Hitting the gym is about a lot more than crushing calories according to Women's Health, but when you make regular sweat seshes part of your plan to lose weight, it can be tough to break out of the "hour-on-the-treadmill or bust" mentality. And little did you know, the trainers at your gym are dying to show you the light. Here, fitness experts explain how you're sabotaging your weight loss efforts at the gym — and what to do instead.
“I often refer to this situation as the 'moving couch potato,' or the person on the elliptical for an hour who isn't doing much. It’s important to be aware of your level of effort by monitoring your heart rate. For low-intensity exercises, like hatha yoga or hiking, aim for 50 percent of your max heart rate. Moderate-intensity exercises should get you to about 65 to 75 percent, and vigorous intensity is 80 to 85 percent.”
— Cat Fitzgerald, C.S.C.S., of NY Custom PT & Performance
“Doing the same thing and expecting a different result is the definition of insanity. You've got to change up your workout to lose that last bit of weight. For example, if you’ve been running long distances, try adding short-distance sprints. If you’ve been following a weight-lifting routine, add some sort of cardio. By switching up your exercises, you keep your body guessing and get faster results.”
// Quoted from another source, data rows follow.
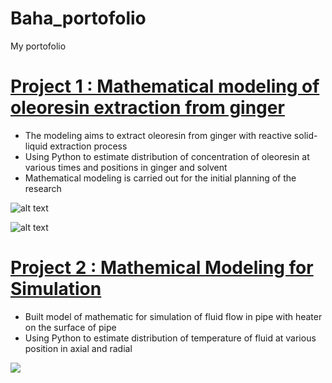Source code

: # Baha_portofolio
My portofolio

# [Project 1 : Mathematical modeling of oleoresin extraction from ginger](https://github.com/bahategar/Prasimulation-For-Oleorecin-Extraction-From-Ginger)
* The modeling aims to extract oleoresin from ginger with reactive solid-liquid extraction process
* Using Python to estimate distribution of concentration of oleoresin at various times and positions in ginger and solvent
* Mathematical modeling is carried out for the initial planning of the research

![alt text](https://github.com/bahategar/Prasimulation-For-Oleorecin-Extraction-From-Ginger/blob/main/Figure%201.png)

![alt text](https://github.com/bahategar/Prasimulation-For-Oleorecin-Extraction-From-Ginger/blob/main/Figure%202.png)

# [Project 2 : Mathemical Modeling for Simulation]()
* Built model of mathematic for simulation of fluid flow in pipe with heater on the surface of pipe
* Using Python to estimate distribution of temperature of fluid at various position in axial and radial


![](https://github.com/bahategar/Simulation_fluid-flow-with-heater-on-the-surface/blob/main/Figure%202.png)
— Matt Tanneberg, C.S.C.S., of Arcadia Health and Wellness Chiropractic
“When it comes to training and losing weight, bigger movements are the better option. For instance, compound multi-joint movements, such as a pushups, deadlifts, pullups, or squats, involve more muscle groups and require more energy (you know, calories) than single-joint exercises, like a bicep curl. Building muscle with compound movements also raises your metabolism, so you burn more calories at rest.”
— Wes Showalter, C.S.C.S., interval and cycling coach at Studio Three.
“I witness hard-working clients, who just made significant efforts to get them closer to their goals, order a burger and fries or an ice cream post-sweat. Giving your body the gift of movement doesn't call for a celebratory meal.”